* [WHAT YOU HAVE TO DO]:
Report only the number of lines in the entries below that hold the word "github".
=== Begin Enclosure ===
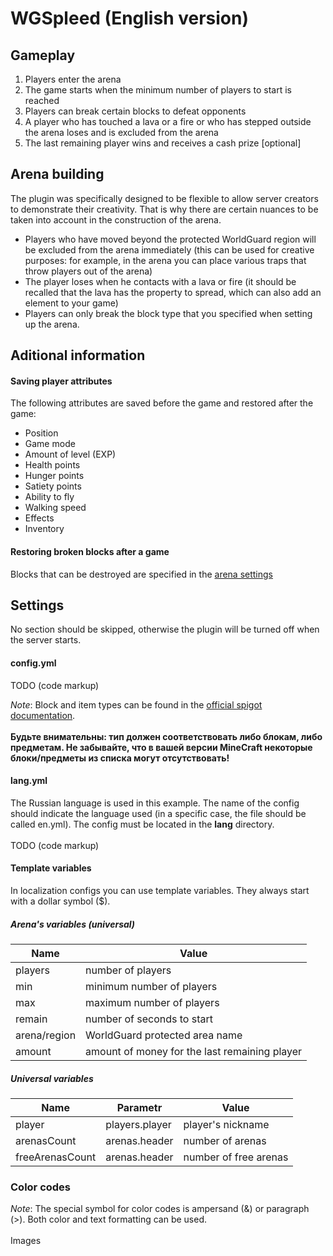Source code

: # WGSpleed (English version)

## Gameplay
1. Players enter the arena
2. The game starts when the minimum number of players to start is reached
3. Players can break certain blocks to defeat opponents
4. A player who has touched a lava or a fire or who has stepped outside the arena loses and is excluded from the arena
5. The last remaining player wins and receives a cash prize [optional]

## Arena building
The plugin was specifically designed to be flexible to allow server creators to demonstrate their creativity. That is why there are certain nuances to be taken into account in the construction of the arena.

- Players who have moved beyond the protected WorldGuard region will be excluded from the arena immediately (this can be used for creative purposes: for example, in the arena you can place various traps that throw players out of the arena)
- The player loses when he contacts with a lava or fire (it should be recalled that the lava has the property to spread, which can also add an element to your game)
- Players can only break the block type that you specified when setting up the arena.

## Aditional information
#### Saving player attributes
The following attributes are saved before the game and restored after the game:
- Position
- Game mode
- Amount of level (EXP)
- Health points
- Hunger points
- Satiety points
- Ability to fly
- Walking speed
- Effects
- Inventory

#### Restoring broken blocks after a game
Blocks that can be destroyed are specified in the [arena settings](https://github.com/markelovstyle/WGSpleef#configyml)

## Settings
No section should be skipped, otherwise the plugin will be turned off when the server starts.

#### config.yml
TODO (code markup)

*Note*: Block and item types can be found in the [official spigot documentation](https://hub.spigotmc.org/javadocs/spigot/org/bukkit/Material.html).<br>
<br>**Будьте внимательны: тип должен соответствовать либо блокам, либо предметам. Не забывайте, что в вашей версии MineCraft некоторые блоки/предметы из списка могут отсутствовать!**

#### lang.yml
The Russian language is used in this example. The name of the config should indicate the language used (in a specific case, the file should be called en.yml). The config must be located in the **lang** directory.
<br><br>TODO (code markup)

#### Template variables
In localization configs you can use template variables. They always start with a dollar symbol ($).

##### Arena's variables (universal)
| Name      | Value |
| ----------- | ----------- |
| players      | number of players    |
| min   | minimum number of players   |
| max   | maximum number of players   |
| remain | number of seconds to start |
| arena/region | WorldGuard protected area name |
| amount | amount of money for the last remaining player |

##### Universal variables
| Name | Parametr | Value |
| ----------- | ----------- | ----------- |
| player | players.player | player's nickname |
| arenasCount | arenas.header | number of arenas |
| freeArenasCount | arenas.header | number of free arenas |

### Color codes
*Note*: The special symbol for color codes is ampersand (&) or paragraph (>). Both color and text formatting can be used.
<br><br> Images
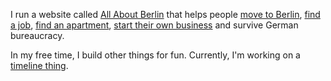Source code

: I run a website called [All About Berlin](https://allaboutberlin.com) that helps people [move to Berlin](https://allaboutberlin.com/guides/moving-to-berlin), [find a job](https://allaboutberlin.com/guides/find-a-job-in-berlin), [find an apartment](https://allaboutberlin.com/guides/find-a-flat-in-berlin), [start their own business](https://allaboutberlin.com/guides/start-a-business-in-germany) and survive German bureaucracy.

In my free time, I build other things for fun. Currently, I'm working on a [timeline thing](https://nicolasbouliane.com/projects/timeline).
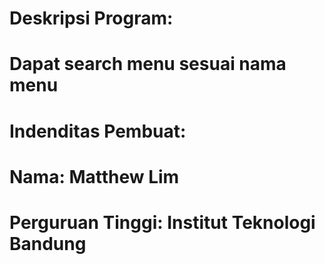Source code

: # Deskripsi Program:
# Dapat search menu sesuai nama menu

# Indenditas Pembuat:
# Nama: Matthew Lim
# Perguruan Tinggi: Institut Teknologi Bandung
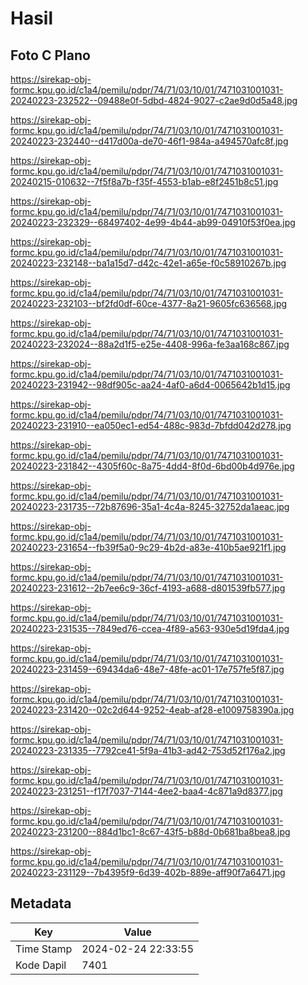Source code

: # Hasil

## Foto C Plano

https://sirekap-obj-formc.kpu.go.id/c1a4/pemilu/pdpr/74/71/03/10/01/7471031001031-20240223-232522--09488e0f-5dbd-4824-9027-c2ae9d0d5a48.jpg

https://sirekap-obj-formc.kpu.go.id/c1a4/pemilu/pdpr/74/71/03/10/01/7471031001031-20240223-232440--d417d00a-de70-46f1-984a-a494570afc8f.jpg

https://sirekap-obj-formc.kpu.go.id/c1a4/pemilu/pdpr/74/71/03/10/01/7471031001031-20240215-010632--7f5f8a7b-f35f-4553-b1ab-e8f2451b8c51.jpg

https://sirekap-obj-formc.kpu.go.id/c1a4/pemilu/pdpr/74/71/03/10/01/7471031001031-20240223-232329--68497402-4e99-4b44-ab99-04910f53f0ea.jpg

https://sirekap-obj-formc.kpu.go.id/c1a4/pemilu/pdpr/74/71/03/10/01/7471031001031-20240223-232148--ba1a15d7-d42c-42e1-a65e-f0c58910267b.jpg

https://sirekap-obj-formc.kpu.go.id/c1a4/pemilu/pdpr/74/71/03/10/01/7471031001031-20240223-232103--bf2fd0df-60ce-4377-8a21-9605fc636568.jpg

https://sirekap-obj-formc.kpu.go.id/c1a4/pemilu/pdpr/74/71/03/10/01/7471031001031-20240223-232024--88a2d1f5-e25e-4408-996a-fe3aa168c867.jpg

https://sirekap-obj-formc.kpu.go.id/c1a4/pemilu/pdpr/74/71/03/10/01/7471031001031-20240223-231942--98df905c-aa24-4af0-a6d4-0065642b1d15.jpg

https://sirekap-obj-formc.kpu.go.id/c1a4/pemilu/pdpr/74/71/03/10/01/7471031001031-20240223-231910--ea050ec1-ed54-488c-983d-7bfdd042d278.jpg

https://sirekap-obj-formc.kpu.go.id/c1a4/pemilu/pdpr/74/71/03/10/01/7471031001031-20240223-231842--4305f60c-8a75-4dd4-8f0d-6bd00b4d976e.jpg

https://sirekap-obj-formc.kpu.go.id/c1a4/pemilu/pdpr/74/71/03/10/01/7471031001031-20240223-231735--72b87696-35a1-4c4a-8245-32752da1aeac.jpg

https://sirekap-obj-formc.kpu.go.id/c1a4/pemilu/pdpr/74/71/03/10/01/7471031001031-20240223-231654--fb39f5a0-9c29-4b2d-a83e-410b5ae921f1.jpg

https://sirekap-obj-formc.kpu.go.id/c1a4/pemilu/pdpr/74/71/03/10/01/7471031001031-20240223-231612--2b7ee6c9-36cf-4193-a688-d801539fb577.jpg

https://sirekap-obj-formc.kpu.go.id/c1a4/pemilu/pdpr/74/71/03/10/01/7471031001031-20240223-231535--7849ed76-ccea-4f89-a563-930e5d19fda4.jpg

https://sirekap-obj-formc.kpu.go.id/c1a4/pemilu/pdpr/74/71/03/10/01/7471031001031-20240223-231459--69434da6-48e7-48fe-ac01-17e757fe5f87.jpg

https://sirekap-obj-formc.kpu.go.id/c1a4/pemilu/pdpr/74/71/03/10/01/7471031001031-20240223-231420--02c2d644-9252-4eab-af28-e1009758390a.jpg

https://sirekap-obj-formc.kpu.go.id/c1a4/pemilu/pdpr/74/71/03/10/01/7471031001031-20240223-231335--7792ce41-5f9a-41b3-ad42-753d52f176a2.jpg

https://sirekap-obj-formc.kpu.go.id/c1a4/pemilu/pdpr/74/71/03/10/01/7471031001031-20240223-231251--f17f7037-7144-4ee2-baa4-4c871a9d8377.jpg

https://sirekap-obj-formc.kpu.go.id/c1a4/pemilu/pdpr/74/71/03/10/01/7471031001031-20240223-231200--884d1bc1-8c67-43f5-b88d-0b681ba8bea8.jpg

https://sirekap-obj-formc.kpu.go.id/c1a4/pemilu/pdpr/74/71/03/10/01/7471031001031-20240223-231129--7b4395f9-6d39-402b-889e-aff90f7a6471.jpg


## Metadata

| Key        | Value               |
| ---------- | ------------------- |
| Time Stamp | 2024-02-24 22:33:55 |
| Kode Dapil | 7401                |



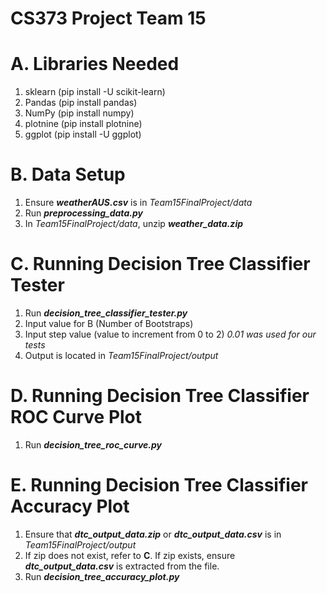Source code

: # CS373 Project Team 15

# A. Libraries Needed
1. sklearn (pip install -U scikit-learn)
2. Pandas (pip install pandas)
3. NumPy (pip install numpy)
4. plotnine (pip install plotnine)
4. ggplot (pip install -U ggplot)

# B. Data Setup
1. Ensure ***weatherAUS.csv*** is in _Team15FinalProject/data_
2. Run ***preprocessing_data.py***
3. In _Team15FinalProject/data_, unzip ***weather_data.zip***

# C. Running Decision Tree Classifier Tester
1. Run ***decision_tree_classifier_tester.py***
2. Input value for B (Number of Bootstraps)
3. Input step value (value to increment from 0 to 2) _0.01 was used for our tests_
4. Output is located in _Team15FinalProject/output_

# D. Running Decision Tree Classifier ROC Curve Plot
1. Run ***decision_tree_roc_curve.py***

# E. Running Decision Tree Classifier Accuracy Plot
1. Ensure that ***dtc_output_data.zip*** or ***dtc_output_data.csv*** is in _Team15FinalProject/output_
2. If zip does not exist, refer to **C**. If zip exists, ensure ***dtc_output_data.csv*** is extracted from the file.
3. Run ***decision_tree_accuracy_plot.py***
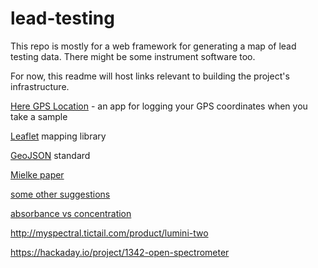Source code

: # lead-testing

This repo is mostly for a web framework for generating a map of lead testing data.  There might be some instrument software too.  

For now, this readme will host links relevant to building the project's infrastructure.

[Here GPS Location](https://f-droid.org/repository/browse/?fdfilter=here+gps+location&fdid=com.borneq.heregpslocation) - an app for logging your GPS coordinates when you take a sample

[Leaflet](http://leafletjs.com/) mapping library

[GeoJSON](https://en.wikipedia.org/wiki/GeoJSON) standard

[Mielke paper](https://www.ncbi.nlm.nih.gov/pmc/articles/PMC1651267/pdf/amjph00647-0022.pdf)

[some other suggestions](https://www.researchgate.net/post/What_is_the_procedure_for_measuring_soil_heavy_metals_using_atomic_absorption_spectroscope_AAS)

[absorbance vs concentration](https://terpconnect.umd.edu/~toh/models/BeersLawCurveFit.html)

http://myspectral.tictail.com/product/lumini-two

https://hackaday.io/project/1342-open-spectrometer
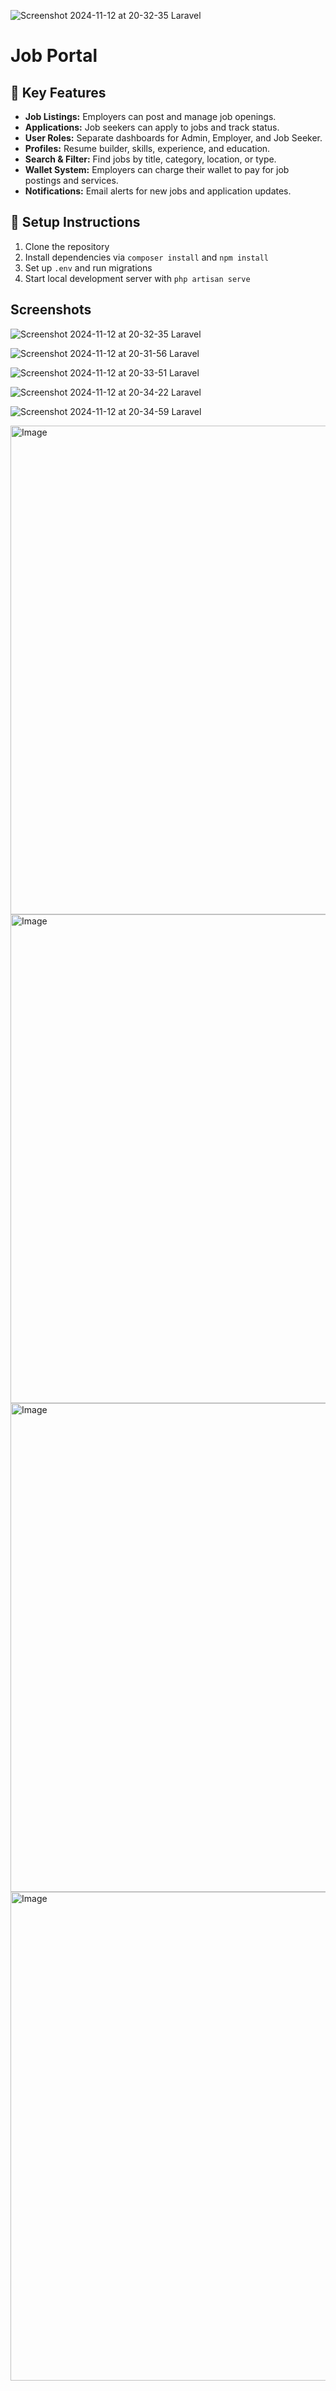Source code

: 
![Screenshot 2024-11-12 at 20-32-35 Laravel](https://github.com/user-attachments/assets/0dae23ab-d43f-4054-b188-762f6aea7e04)



# Job Portal


## 🚀 Key Features

- **Job Listings:** Employers can post and manage job openings.
- **Applications:** Job seekers can apply to jobs and track status.
- **User Roles:** Separate dashboards for Admin, Employer, and Job Seeker.
- **Profiles:** Resume builder, skills, experience, and education.
- **Search & Filter:** Find jobs by title, category, location, or type.
- **Wallet System:** Employers can charge their wallet to pay for job postings and services.
- **Notifications:** Email alerts for new jobs and application updates.


## 🚀 Setup Instructions
1. Clone the repository
2. Install dependencies via `composer install` and `npm install`
3. Set up `.env` and run migrations
4. Start local development server with `php artisan serve`


## Screenshots


![Screenshot 2024-11-12 at 20-32-35 Laravel](https://github.com/user-attachments/assets/2e984fbf-845f-43dd-b045-07b5c643e9a9)

![Screenshot 2024-11-12 at 20-31-56 Laravel](https://github.com/user-attachments/assets/2d99937f-976c-40f3-aefd-75eb262ec496)

![Screenshot 2024-11-12 at 20-33-51 Laravel](https://github.com/user-attachments/assets/9c5fa2db-24f3-44e9-8014-06f802b7ac95)

![Screenshot 2024-11-12 at 20-34-22 Laravel](https://github.com/user-attachments/assets/1079f3bc-250f-4419-8bb9-271019a4c309)

![Screenshot 2024-11-12 at 20-34-59 Laravel](https://github.com/user-attachments/assets/7a6569b9-9d0d-4d44-8ac8-90f4f9499c1a)

<img width="1395" height="782" alt="Image" src="https://github.com/user-attachments/assets/5f9ff34a-5812-498f-b697-bde34c4ad7ea" />
<img width="1395" height="782" alt="Image" src="https://github.com/user-attachments/assets/afe3bb94-cf60-4e4a-9fae-e8153242e427" />
<img width="1395" height="782" alt="Image" src="https://github.com/user-attachments/assets/67bd9881-89ae-487e-9201-35a027d1e3f0" />
<img width="1395" height="782" alt="Image" src="https://github.com/user-attachments/assets/848190b4-c20c-49f2-9bd4-88a1445b5587" />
=== End Enclosure ===
* [EXERCISE RESULT]:
11